TOKYO — Four years ago, Kyoko Kawabe took her 17-month-old son to the doctor for what was supposed to be a routine vaccination. A few weeks later, he had high fevers and convulsions diagnosed as meningitis. After three weeks in the hospital, the meningitis seemed cured, but the weakened toddler died of pneumonia.
"They took a healthy boy and gave him a shot of poison," said Kawabe.
The same "poison" changed Hideo Ueno's life when his daughter Hana received the vaccination three years ago before her second birthday. She also contracted encephalitis--a brain infection that can be fatal or cause serious paralysis. The child survived, but she is partially paralyzed and cannot speak.
The family has moved to be close to the hospital and Ueno's wife has quit her job to devote herself full time to taking care of Hana.
The two families are among many who have become victims of a disastrous government effort to support Japan's pharmaceuticals industry. Although safe products were already available in the United States and Europe, the government, industry and academic elite banded together to develop a Japanese vaccine and promote its use based in large part on safety studies of a similar, but not identical, vaccine made by Rahway, N.J.-based Merck & Co. and other drug companies.
In fact, the Japanese called their vaccine MMR, a Merck trademark. Studies showed that the Merck product has been used to inoculate more than 100 million children, with no confirmed cases of serious side effects.

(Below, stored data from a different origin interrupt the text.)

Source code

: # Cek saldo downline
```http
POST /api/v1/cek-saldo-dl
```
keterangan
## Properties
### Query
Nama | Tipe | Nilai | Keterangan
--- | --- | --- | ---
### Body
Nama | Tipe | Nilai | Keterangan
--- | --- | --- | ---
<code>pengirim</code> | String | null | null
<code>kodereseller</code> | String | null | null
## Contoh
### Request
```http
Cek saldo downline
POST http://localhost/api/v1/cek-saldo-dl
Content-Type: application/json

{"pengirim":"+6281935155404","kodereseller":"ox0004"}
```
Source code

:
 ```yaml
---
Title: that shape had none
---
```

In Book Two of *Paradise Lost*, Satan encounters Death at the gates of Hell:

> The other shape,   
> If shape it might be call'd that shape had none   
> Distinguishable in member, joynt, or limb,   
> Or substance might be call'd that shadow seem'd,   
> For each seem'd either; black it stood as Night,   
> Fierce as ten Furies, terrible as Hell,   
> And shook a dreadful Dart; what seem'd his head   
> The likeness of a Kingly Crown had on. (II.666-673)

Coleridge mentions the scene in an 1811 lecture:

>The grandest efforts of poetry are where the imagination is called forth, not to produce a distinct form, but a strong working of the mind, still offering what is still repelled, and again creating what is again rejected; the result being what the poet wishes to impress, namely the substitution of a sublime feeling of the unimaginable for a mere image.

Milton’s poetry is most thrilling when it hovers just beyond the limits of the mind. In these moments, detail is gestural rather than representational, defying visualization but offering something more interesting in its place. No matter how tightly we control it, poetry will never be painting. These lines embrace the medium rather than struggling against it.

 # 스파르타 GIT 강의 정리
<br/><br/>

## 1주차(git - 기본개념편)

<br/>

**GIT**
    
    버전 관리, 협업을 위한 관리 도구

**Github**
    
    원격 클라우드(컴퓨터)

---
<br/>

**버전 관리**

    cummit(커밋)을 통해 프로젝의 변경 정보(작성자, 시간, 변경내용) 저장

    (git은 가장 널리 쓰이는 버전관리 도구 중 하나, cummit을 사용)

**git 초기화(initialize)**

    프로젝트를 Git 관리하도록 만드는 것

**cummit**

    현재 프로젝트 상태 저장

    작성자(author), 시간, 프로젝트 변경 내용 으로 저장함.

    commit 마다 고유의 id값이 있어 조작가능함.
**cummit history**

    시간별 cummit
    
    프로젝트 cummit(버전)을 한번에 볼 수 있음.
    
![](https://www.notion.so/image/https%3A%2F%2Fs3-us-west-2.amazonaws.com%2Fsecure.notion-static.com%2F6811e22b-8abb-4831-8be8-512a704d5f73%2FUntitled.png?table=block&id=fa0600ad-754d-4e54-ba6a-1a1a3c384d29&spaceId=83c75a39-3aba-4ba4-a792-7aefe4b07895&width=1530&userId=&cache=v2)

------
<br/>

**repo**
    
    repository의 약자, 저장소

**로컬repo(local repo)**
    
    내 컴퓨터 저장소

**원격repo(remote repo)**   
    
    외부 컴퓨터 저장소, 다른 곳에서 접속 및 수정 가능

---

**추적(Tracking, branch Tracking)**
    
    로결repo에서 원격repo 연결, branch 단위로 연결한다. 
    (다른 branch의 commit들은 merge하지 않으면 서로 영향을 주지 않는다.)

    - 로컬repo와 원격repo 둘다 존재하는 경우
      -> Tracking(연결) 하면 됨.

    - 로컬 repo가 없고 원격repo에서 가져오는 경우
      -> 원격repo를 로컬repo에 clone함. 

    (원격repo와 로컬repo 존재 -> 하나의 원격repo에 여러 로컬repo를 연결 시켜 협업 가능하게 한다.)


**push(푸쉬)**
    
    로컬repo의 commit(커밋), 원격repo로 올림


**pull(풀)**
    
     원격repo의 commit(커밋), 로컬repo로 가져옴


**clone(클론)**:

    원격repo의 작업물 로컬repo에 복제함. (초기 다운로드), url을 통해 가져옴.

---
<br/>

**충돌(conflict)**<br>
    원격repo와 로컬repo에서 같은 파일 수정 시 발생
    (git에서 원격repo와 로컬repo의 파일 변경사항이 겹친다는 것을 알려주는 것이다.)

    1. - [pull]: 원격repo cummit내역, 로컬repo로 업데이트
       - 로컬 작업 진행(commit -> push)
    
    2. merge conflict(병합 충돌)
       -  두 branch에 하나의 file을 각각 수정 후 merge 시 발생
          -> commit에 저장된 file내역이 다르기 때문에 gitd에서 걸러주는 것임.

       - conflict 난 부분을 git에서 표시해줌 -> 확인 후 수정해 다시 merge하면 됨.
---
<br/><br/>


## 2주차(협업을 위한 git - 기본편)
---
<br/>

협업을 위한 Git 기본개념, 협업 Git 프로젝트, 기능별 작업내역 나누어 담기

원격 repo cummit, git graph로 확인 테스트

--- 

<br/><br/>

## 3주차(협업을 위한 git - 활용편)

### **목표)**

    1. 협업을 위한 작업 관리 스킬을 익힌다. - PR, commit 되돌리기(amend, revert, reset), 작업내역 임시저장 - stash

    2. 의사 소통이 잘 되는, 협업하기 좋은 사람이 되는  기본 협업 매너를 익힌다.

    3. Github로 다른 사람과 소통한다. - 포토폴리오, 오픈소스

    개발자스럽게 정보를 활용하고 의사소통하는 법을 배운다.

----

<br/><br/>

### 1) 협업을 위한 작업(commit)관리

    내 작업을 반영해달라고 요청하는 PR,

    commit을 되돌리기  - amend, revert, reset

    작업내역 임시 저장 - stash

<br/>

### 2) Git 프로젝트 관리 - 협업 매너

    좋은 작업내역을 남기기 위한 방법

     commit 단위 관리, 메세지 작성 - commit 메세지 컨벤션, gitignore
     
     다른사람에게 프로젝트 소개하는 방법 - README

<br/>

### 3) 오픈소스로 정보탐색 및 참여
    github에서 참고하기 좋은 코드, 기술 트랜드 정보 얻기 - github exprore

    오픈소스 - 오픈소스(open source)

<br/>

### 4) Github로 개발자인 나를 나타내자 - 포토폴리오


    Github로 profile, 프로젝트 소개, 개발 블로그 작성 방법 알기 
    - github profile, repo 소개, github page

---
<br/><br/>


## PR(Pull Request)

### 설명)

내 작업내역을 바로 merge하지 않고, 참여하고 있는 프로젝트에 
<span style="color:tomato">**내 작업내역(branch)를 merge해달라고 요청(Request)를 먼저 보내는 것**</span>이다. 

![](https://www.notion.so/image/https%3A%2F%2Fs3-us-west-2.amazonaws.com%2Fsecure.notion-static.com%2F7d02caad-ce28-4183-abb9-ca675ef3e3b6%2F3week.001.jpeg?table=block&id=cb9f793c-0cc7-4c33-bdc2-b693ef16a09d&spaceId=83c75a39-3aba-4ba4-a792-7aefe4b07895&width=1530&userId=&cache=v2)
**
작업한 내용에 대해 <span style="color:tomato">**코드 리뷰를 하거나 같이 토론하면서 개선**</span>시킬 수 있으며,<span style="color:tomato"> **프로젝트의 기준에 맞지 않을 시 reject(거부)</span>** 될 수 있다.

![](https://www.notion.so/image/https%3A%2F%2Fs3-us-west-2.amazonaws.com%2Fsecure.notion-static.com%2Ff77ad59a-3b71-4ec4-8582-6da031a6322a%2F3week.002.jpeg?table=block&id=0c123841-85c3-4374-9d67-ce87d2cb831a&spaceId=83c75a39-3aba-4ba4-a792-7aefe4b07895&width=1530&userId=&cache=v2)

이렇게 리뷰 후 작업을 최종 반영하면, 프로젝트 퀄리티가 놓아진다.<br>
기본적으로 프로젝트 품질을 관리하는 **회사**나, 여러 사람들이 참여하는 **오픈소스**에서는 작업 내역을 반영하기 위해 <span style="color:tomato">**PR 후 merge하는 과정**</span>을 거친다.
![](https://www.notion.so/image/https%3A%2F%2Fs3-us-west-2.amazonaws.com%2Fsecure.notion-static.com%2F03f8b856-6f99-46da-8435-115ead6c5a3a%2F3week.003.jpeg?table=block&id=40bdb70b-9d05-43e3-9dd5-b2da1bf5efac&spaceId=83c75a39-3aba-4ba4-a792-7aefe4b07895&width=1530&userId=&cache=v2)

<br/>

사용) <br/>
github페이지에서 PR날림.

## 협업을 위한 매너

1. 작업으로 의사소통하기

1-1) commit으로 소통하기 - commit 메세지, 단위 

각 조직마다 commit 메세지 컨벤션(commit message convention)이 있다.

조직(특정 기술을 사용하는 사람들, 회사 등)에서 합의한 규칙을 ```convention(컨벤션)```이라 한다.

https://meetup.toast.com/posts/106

Last week, following reports of abnormally high levels of disease among children who were given the Japanese vaccine to prevent measles, mumps and rubella, Japan's Ministry of Health and Welfare halted its use.
The issue has drawn attention in Japan because of charges that the government continued to promote the vaccine long after its dangers had become clear. What has yet to be reported is that the government promoted the development and use of the risky vaccine even though it knew a better alternative had been available overseas since 1975.
As part of a broader, nationalistic effort to promote its still- weak pharmaceuticals companies, Japan wanted its own domestically produced version of MMR.
"Rather than use foreign products, we wanted Japanese products because they are of better quality," said a woman who answered the phone at the Assn. of Biologicals Manufacturers and declined to be identified.